Work instructions:
Report how many lines below contain the word "linkedin". Give only the number.

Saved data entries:
== Segment start ==
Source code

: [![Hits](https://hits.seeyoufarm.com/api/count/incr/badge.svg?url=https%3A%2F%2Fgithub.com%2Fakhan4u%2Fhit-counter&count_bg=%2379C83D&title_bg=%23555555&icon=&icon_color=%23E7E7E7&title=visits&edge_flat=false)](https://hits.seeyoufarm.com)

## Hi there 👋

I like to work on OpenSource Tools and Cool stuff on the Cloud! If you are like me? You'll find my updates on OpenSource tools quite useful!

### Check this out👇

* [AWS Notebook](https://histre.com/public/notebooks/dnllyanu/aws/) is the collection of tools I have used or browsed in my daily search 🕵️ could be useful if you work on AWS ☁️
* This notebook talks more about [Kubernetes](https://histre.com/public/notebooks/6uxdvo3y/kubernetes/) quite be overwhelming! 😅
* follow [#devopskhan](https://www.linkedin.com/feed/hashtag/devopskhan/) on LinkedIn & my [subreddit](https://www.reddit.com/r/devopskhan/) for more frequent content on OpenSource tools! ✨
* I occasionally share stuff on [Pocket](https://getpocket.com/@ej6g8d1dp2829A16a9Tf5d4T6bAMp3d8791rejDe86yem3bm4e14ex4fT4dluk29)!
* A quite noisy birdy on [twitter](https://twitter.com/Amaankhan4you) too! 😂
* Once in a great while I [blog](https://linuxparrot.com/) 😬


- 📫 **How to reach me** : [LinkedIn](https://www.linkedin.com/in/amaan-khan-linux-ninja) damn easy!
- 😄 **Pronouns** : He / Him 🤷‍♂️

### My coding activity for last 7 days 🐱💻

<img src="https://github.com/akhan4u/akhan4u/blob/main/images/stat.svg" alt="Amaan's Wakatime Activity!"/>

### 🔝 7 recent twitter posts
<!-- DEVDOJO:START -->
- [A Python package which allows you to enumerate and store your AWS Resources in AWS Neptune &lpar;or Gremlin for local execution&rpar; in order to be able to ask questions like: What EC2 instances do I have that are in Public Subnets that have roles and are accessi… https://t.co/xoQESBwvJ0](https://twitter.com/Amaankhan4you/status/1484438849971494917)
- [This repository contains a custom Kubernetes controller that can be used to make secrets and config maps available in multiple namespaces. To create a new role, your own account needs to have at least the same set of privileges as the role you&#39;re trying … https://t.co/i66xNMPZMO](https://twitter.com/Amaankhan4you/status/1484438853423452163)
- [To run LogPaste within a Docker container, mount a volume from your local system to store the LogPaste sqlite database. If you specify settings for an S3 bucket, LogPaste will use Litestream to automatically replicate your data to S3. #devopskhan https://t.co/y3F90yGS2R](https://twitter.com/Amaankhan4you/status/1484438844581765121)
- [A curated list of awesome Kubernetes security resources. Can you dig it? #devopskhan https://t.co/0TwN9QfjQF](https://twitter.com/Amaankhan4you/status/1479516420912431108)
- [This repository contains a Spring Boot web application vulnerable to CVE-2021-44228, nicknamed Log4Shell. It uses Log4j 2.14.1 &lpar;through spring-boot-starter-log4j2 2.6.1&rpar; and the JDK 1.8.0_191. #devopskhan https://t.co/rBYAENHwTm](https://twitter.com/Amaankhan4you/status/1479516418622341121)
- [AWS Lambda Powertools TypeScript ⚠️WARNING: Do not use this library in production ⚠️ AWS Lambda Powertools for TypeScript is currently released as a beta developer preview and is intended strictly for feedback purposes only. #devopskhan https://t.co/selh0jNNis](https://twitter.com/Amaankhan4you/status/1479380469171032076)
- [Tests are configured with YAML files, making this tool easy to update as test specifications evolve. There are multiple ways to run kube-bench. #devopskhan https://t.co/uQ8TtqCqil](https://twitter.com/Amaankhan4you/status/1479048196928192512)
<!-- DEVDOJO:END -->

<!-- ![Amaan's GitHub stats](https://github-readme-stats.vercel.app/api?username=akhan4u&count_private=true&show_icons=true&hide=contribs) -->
== Segment end ==
Expected answer:
2